Ms Lagarde and Prince Salman discussed some of the recent economic development in Saudi Arabia and the ongoing economic reforms, including the introduction of VAT and the government’s push to open up and include more women in the economy. The Washington-based organisation expects the country’s real gross domestic product - GDP adjusted for inflation – growth to pick-up this year.
The IMF in January raised its economic growth forecasts for Saudi Arabia, the world’s biggest crude exporter, as the price of oil firmed after a three-year slump. Brent crude recorded its fourth weekly gain on Friday rising to $70 a barrel. The IMF expects Saudi GDP to grow 1.6 per cent in 2018, compared with its earlier 1.1 per cent estimate. Riyadh, however, estimates that Saudi economy will expand by 2.7 per cent in 2018.

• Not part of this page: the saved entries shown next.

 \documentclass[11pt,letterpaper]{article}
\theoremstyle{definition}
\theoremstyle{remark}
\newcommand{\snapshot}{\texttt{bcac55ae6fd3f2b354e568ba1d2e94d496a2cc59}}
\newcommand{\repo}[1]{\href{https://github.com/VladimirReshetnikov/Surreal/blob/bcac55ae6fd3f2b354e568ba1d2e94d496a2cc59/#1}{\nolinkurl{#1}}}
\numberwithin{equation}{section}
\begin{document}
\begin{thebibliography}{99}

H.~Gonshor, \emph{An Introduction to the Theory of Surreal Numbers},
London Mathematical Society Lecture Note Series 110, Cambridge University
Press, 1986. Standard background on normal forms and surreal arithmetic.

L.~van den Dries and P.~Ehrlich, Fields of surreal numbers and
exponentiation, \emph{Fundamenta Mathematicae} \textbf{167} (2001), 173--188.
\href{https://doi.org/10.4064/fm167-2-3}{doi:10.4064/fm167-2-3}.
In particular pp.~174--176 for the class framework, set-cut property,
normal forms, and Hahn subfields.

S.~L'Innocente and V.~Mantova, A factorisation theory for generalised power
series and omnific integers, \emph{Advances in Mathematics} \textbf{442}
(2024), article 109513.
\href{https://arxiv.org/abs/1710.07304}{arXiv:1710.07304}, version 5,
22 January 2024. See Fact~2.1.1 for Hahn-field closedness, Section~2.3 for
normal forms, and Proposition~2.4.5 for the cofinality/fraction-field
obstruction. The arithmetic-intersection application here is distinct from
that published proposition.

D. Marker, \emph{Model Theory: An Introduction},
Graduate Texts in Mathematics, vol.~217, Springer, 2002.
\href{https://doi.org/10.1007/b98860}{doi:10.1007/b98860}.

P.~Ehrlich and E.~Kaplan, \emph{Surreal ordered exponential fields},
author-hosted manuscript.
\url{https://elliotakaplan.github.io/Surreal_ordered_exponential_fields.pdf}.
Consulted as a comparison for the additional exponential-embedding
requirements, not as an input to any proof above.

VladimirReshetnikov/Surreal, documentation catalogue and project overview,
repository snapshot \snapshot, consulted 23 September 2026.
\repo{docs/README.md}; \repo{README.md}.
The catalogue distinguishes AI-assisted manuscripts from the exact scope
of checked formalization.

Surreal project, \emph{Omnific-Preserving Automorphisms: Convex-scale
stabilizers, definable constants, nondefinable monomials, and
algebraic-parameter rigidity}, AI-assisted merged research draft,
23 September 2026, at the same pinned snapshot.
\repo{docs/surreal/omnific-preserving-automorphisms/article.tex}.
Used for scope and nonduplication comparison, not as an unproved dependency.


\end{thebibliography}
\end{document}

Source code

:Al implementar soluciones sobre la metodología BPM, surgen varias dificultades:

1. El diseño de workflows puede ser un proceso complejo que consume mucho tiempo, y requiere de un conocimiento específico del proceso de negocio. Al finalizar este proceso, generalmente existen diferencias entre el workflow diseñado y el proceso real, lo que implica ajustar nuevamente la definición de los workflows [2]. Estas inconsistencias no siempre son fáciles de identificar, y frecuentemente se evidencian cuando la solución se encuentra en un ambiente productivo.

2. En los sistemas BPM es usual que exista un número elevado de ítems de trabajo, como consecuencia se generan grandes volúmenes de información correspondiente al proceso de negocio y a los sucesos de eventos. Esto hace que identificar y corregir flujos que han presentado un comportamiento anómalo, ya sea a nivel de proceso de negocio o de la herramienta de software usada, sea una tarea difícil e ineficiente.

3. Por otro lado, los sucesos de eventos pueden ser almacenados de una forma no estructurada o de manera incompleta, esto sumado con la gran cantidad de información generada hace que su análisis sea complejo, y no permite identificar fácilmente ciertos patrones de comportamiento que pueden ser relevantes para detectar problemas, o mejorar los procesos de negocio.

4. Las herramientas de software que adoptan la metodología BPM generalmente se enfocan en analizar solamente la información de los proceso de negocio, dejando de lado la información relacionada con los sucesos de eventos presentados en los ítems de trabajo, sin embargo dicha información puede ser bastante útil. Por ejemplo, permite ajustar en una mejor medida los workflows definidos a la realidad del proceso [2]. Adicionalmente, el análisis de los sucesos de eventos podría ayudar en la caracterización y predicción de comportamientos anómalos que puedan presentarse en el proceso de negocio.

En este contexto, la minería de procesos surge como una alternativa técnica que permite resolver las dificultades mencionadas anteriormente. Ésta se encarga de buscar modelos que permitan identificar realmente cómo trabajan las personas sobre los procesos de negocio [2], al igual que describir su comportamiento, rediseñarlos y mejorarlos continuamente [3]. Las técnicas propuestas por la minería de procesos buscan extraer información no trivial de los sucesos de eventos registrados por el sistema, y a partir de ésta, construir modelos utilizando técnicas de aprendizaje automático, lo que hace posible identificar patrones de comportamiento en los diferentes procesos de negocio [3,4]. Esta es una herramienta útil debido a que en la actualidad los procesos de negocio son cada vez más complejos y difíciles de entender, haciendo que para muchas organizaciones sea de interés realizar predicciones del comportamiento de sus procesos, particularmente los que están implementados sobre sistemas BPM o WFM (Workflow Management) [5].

Saudi Arabia, which has slowed fiscal adjustments by pushing the deadline of eliminating deficit from 2020 to 2023, aims to radically change its hydrocarbons-dependent economy and cut dependence on oil revenue to fuel growth as part of its Vision 2030 which seeks to revamp the country. Reform efforts include a reduction of subsidies on fuel and electricity and the implementation of a 5 per cent VAT to generate alternative revenue streams. Riyadh also plans to unlock value in some of the state assets, including Saudi Aramco, by part-privatising them or sell minority shares to public.
The 5 per cent listing of Saudi Aramco, slated for this year, at the government's $2 trillion valuation may raise $100 billion. "The fact that the fiscal adjustment is shifted from 2020 to 2023 and 2025 for some areas is positive," said Monica Malik, chief economist at Abu Dhabi Commercial Bank. "It provides wider timeframe for the economy to make adjustments to the fiscal reforms. The higher oil prices are also very supportive and allow a more gradual pace of fiscal reforms than say if oil had stayed at the levels seen in 2016."
The government which is boosting spending this year through its biggest-ever expansionary budget is also striving to get women to play a greater role in the economy.
The Saudi crown prince, who is driving the economic and social transformation agenda, is currently on a three-week official US tour. He has already met the President Donald Trump and senior members of his administration.
Officials travelling with Prince Salman are also meeting with investment banks that include JPMorgan Chase, Morgan Stanley, Goldman Sachs, Citigroup and Bank of America, Saudi Finance Minister Mohammed Al-Jadaan said last week. The Saudi delegation is also expected to visit Boston, New York, Seattle, San Francisco, Los Angeles and Houston on a trip scheduled to last through April 7.
The Saudi delegation will visit American companies in several industries including entertainment, technology and banking. Saudi officials are already in talks for investments in US infrastructure and technology, he said.